At one point, the prosecutor asked for permission for Wisdom to use a magnifying glass, but even that did not help her vision.

Wisdom insisted that the document was still “blurry”.

However, under cross-examination from Peter Champagnie. King’s Counsel, when asked why she had certified the document even though she could not make out some of the information, she said, “Thirteen years ago, my sight was better.”

The former senior investigator was recalled to the witness stand to give evidence about the photocopied entries, along with a cover letter, which she said she had received from Captain Chester Crooks.

Wisdom had also testified that she had been given the task to certify the documents, and as a result, went to the JDF’s legal office on June 30, 2011, and cross-checked the information provided against the ammunition book.

The witness further stated that after checking and affirming that the information was the same, she affixed her signature and date to the document.

In answering Bernard’s question as to what was captured in the different columns on the document, Wisdom, after being shown the document, reported that there were headings titled name, rank, date in, issued by, and returned by.

She testified that the names ‘Tingling G’, ‘Buckley O’, and ‘Henry A’ were seen in the columns under ‘name’.

She was also able to see the information that had been entered under the headings ‘date in’, ‘rank’, and ‘regiment number’ but could not make out much else.

Wisdom admitted that in many instances, she could see markings but didn’t know what they were.

Bernard, during her efforts to ascertain the information, resorted to asking Wisdom what the markings appeared to be, but the defence objected, saying she was inviting speculation from the witness, which was accepted by the judge.

Interviewed former JDF officer

In the meantime, during cross-examination from John-Mark Reid, Wisdom, when asked if she had interviewed Albert Spencer, said she could not remember. Spencer is the former JDF officer who was in charge of the ammunition and weapon records and was subpoenaed to appear as a witness for the Crown but cannot be found.

However, Wisdom, after she was shown a document, admitted that she was present at the interview but could not recall that copies of the pages from the ammunition book had been shown to Spencer.

She further disagreed with a suggestion from Reid that Spencer had been shown copies of the document in the interview that took place on April 27, 2011.

She also could not recall whether numbers were written beside the names of the soldiers in the photocopied document.

The witness was also questioned about the source of the photocopied document and its current whereabouts and indicated that she did not know where it came from and where it is today.

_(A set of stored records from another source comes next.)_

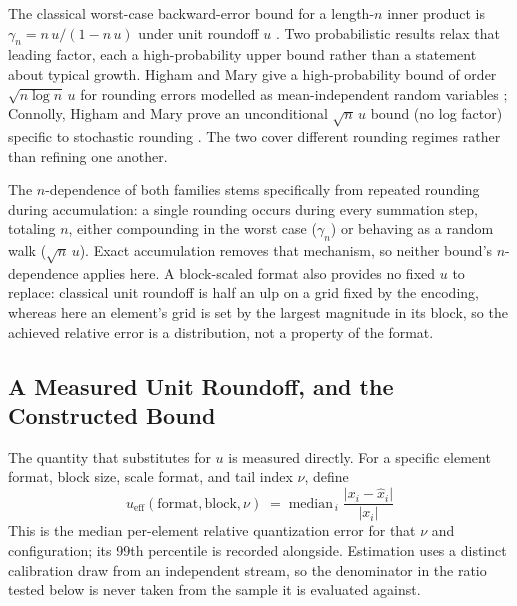 The classical worst-case backward-error bound for a length-$n$ inner product is
$\gamma_n = n\,u/(1-n\,u)$ under unit roundoff $u$ \citep{higham2002accuracy}.
Two probabilistic results relax that leading factor, each a high-probability
upper bound rather than a statement about typical growth. Higham and Mary give a
high-probability bound of order $\sqrt{n \log n}\,u$ for rounding errors modelled
as mean-independent random variables \citep{higham2019new}; Connolly, Higham and
Mary prove an unconditional $\sqrt{n}\,u$ bound (no log factor) specific to
stochastic rounding \citep{connolly2021stochastic}. The two cover different
rounding regimes rather than refining one another.

The $n$-dependence of both families stems specifically from repeated rounding
during accumulation: a single rounding occurs during every summation step,
totaling $n$, either compounding in the worst case ($\gamma_n$) or behaving as a
random walk ($\sqrt{n}\,u$). Exact accumulation removes that mechanism, so
neither bound's $n$-dependence applies here. A block-scaled format also provides
no fixed $u$ to replace: classical unit roundoff is half an ulp on a grid fixed
by the encoding, whereas here an element's grid is set by the largest magnitude
in its block, so the achieved relative error is a distribution, not a property of
the format.

\subsection{A Measured Unit Roundoff, and the Constructed Bound}
\label{sec:method:bound}

The quantity that substitutes for $u$ is measured directly. For a specific
element format, block size, scale format, and tail index $\nu$, define
\begin{equation}
  u_{\mathrm{eff}}(\mathrm{format}, \mathrm{block}, \nu)
  \;=\; \mathrm{median}_{\,i}\;
        \frac{\bigl|x_i - \hat{x}_i\bigr|}{\bigl|x_i\bigr|}
  \label{eq:ueff}
\end{equation}
 This is the median per-element relative quantization error for that
$\nu$ and configuration; its 99th percentile is recorded alongside. Estimation
uses a distinct calibration draw from an independent stream, so the denominator in
the ratio tested below is never taken from the sample it is evaluated against.

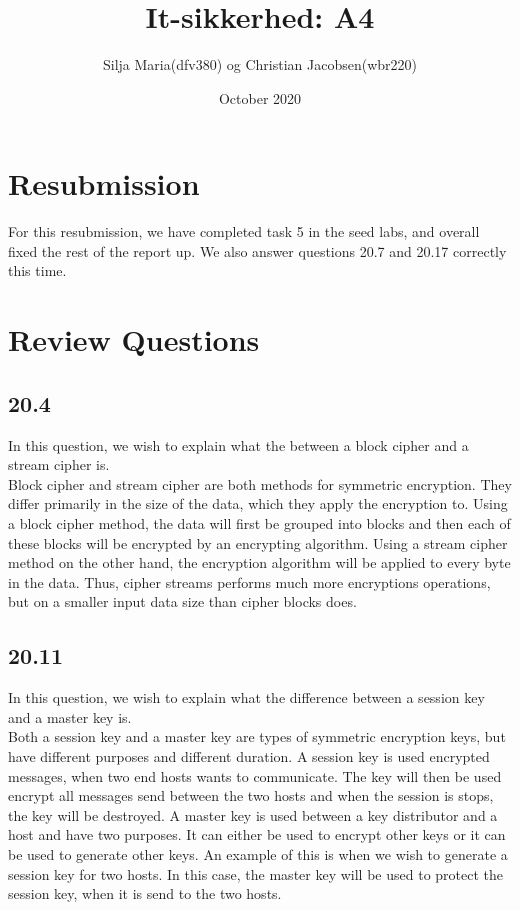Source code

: \documentclass{article}
\title{It-sikkerhed: A4}
\author{Silja Maria(dfv380) og Christian Jacobsen(wbr220) }
\date{October 2020}
\begin{document}
\maketitle

\section{Resubmission}
For this resubmission, we have completed task 5 in the seed labs, and overall fixed
the rest of the report up. We also answer questions 20.7 and 20.17 correctly this
time. \\


\section{Review Questions}

\subsection{20.4}
In this question, we wish to explain what the between a block cipher and a stream cipher is.\\ 

Block cipher and stream cipher are both methods for symmetric encryption. They differ primarily in the size of the data, which they apply the encryption to. Using a block cipher method, the data will first be grouped into blocks and then each of these blocks will be encrypted by an encrypting algorithm. Using a stream cipher method on the other hand, the encryption algorithm will be applied to every byte in the data. Thus, cipher streams performs much more encryptions operations, but on a smaller input data size than cipher blocks does. 


\subsection{20.11}
In this question, we wish to explain what the difference between a session key and a master key is.\\

Both a session key and a master key are types of symmetric encryption keys, but have different purposes and different duration. A session key is used encrypted messages, when two end hosts wants to communicate. The key will then be used encrypt all messages send between the two hosts and when the session is stops, the key will be destroyed. A master key is used between a key distributor and a host and have two purposes. It can either be used to encrypt other keys or it can be used to generate other keys. An example of this is when we wish to generate a session key for two hosts. In this case, the master key will be used to protect the session key, when it is send to the two hosts. 
\end{document}
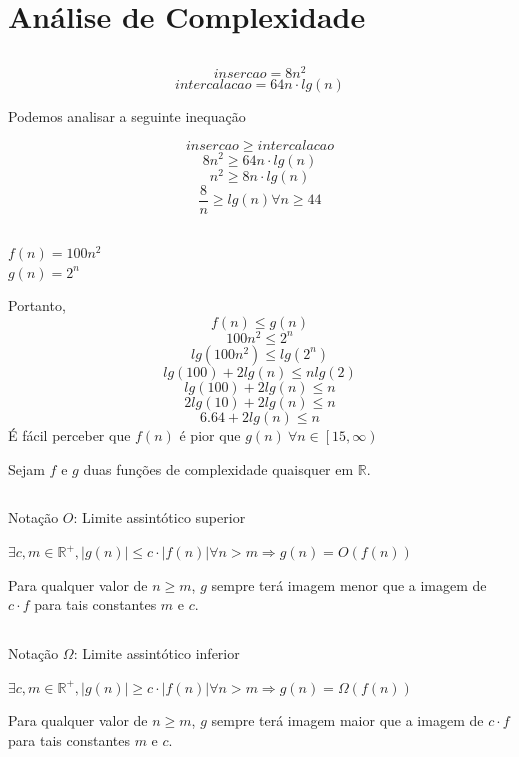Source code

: \section{Análise de Complexidade}
\subsection{}
$$insercao = 8n^2$$
$$intercalacao = 64n\cdot lg(n)$$

Podemos analisar a seguinte inequação

$$insercao \geq intercalacao $$
$$8n^2 \geq 64n\cdot lg(n)$$
$$n^2 \geq 8n\cdot lg(n)$$
$$\frac{8}{n}   \geq lg(n)  \forall n \geq 44$$


\subsection{}

$f(n) = 100n^2$ \\
$g(n) = 2^n$

Portanto, 
$$ f(n) \leq g(n) $$ 
$$ 100n^2 \leq 2^n$$ 
$$lg(100n^2) \leq lg(2^n)$$
$$lg(100)+2lg(n) \leq n lg(2)$$
$$lg(100)+2lg(n) \leq n$$
$$2lg(10) + 2lg(n) \leq n$$
$$6.64 + 2lg(n) \leq n$$
É fácil perceber  que $f(n)$ é pior que $g(n) \ \forall n \in \left[ 15, \infty \right)  $ \\



\begin{flushleft}
	Sejam $f$ e $g$ duas funções de complexidade quaisquer em $\mathbb{R}$.
\end{flushleft}
\subsection{}
\begin{definition}
	Notação $O$: Limite assintótico superior
	
	$\exists c, m \in \mathbb{R^+}, |g(n)| \leq c \cdot |f(n)| \forall n>m \Rightarrow g(n) = O(f(n))$
\end{definition}
Para qualquer valor de $n \geq m$, $g$ sempre terá imagem menor que a imagem de $c \cdot f$ para tais constantes $m$ e $c$.

\subsection{}

\begin{definition}
	Notação $\Omega$: Limite assintótico inferior
	
	$\exists c, m \in \mathbb{R^+}, |g(n)| \geq c \cdot |f(n)| \forall n>m \Rightarrow g(n) = \Omega(f(n))$
\end{definition}
Para qualquer valor de $n \geq m$, $g$ sempre terá imagem maior que a imagem de $c \cdot f$ para tais constantes $m$ e $c$.

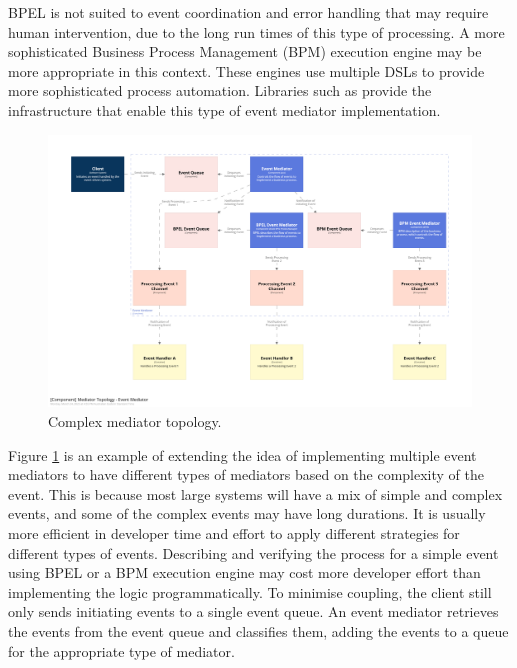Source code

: BPEL is not suited to event coordination and error handling that may require human intervention, due to the long run times of this type of processing.
A more sophisticated Business Process Management (BPM) execution engine may be more appropriate in this context.
These engines use multiple DSLs to provide more sophisticated process automation.
Libraries such as  provide the infrastructure that enable this type of event mediator implementation.

\begin{figure}[h!]
    \begin{adjustwidth}{-10mm}{-10mm}
        \centering
        \includegraphics[trim=195 230 195 162,clip,width=0.97\paperwidth]{diagrams/complex-mediator-components.png}
    \end{adjustwidth}
    \caption{Complex mediator topology.}
    \label{fig:complex-mediator-components}
\end{figure}

Figure \ref{fig:complex-mediator-components} is an example of extending the idea of implementing multiple event mediators
to have different types of mediators based on the complexity of the event.
This is because most large systems will have a mix of simple and complex events, and some of the complex events may have long durations.
It is usually more efficient in developer time and effort to apply different strategies for different types of events.
Describing and verifying the process for a simple event using BPEL or a BPM execution engine
may cost more developer effort than implementing the logic programmatically.
To minimise coupling, the client still only sends initiating events to a single event queue.
An event mediator retrieves the events from the event queue and classifies them,
adding the events to a queue for the appropriate type of mediator.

Pressed by Reid on whether the document was the same one that she had certified, Wisdom insisted that she was given the one that she took to camp to be certified by Crooks.

Additionally, Wisdom, under cross-examination from Champagnie, disclosed that there were five soldiers’ names in the document.

She also agreed that she had given a statement in relation to the document last week Tuesday and that she had not mentioned going to the JDF to certify the photocopied document in any of her statements.

Lance Corporals Greg Tingling and Odel Buckley and Private Arnold Henry are on trial for Clarke’s murder.

The 64-year-old accountant was shot 25 times inside his master bedroom at his Kirkland Close, St Andrew, home on May 27, 2010, during a police-military operation to apprehend then-fugitive drug lord Christopher ‘Dudus’ Coke.

The trial will resume today, with Wisdom being cross-examined by defence attorney Linton Gordon.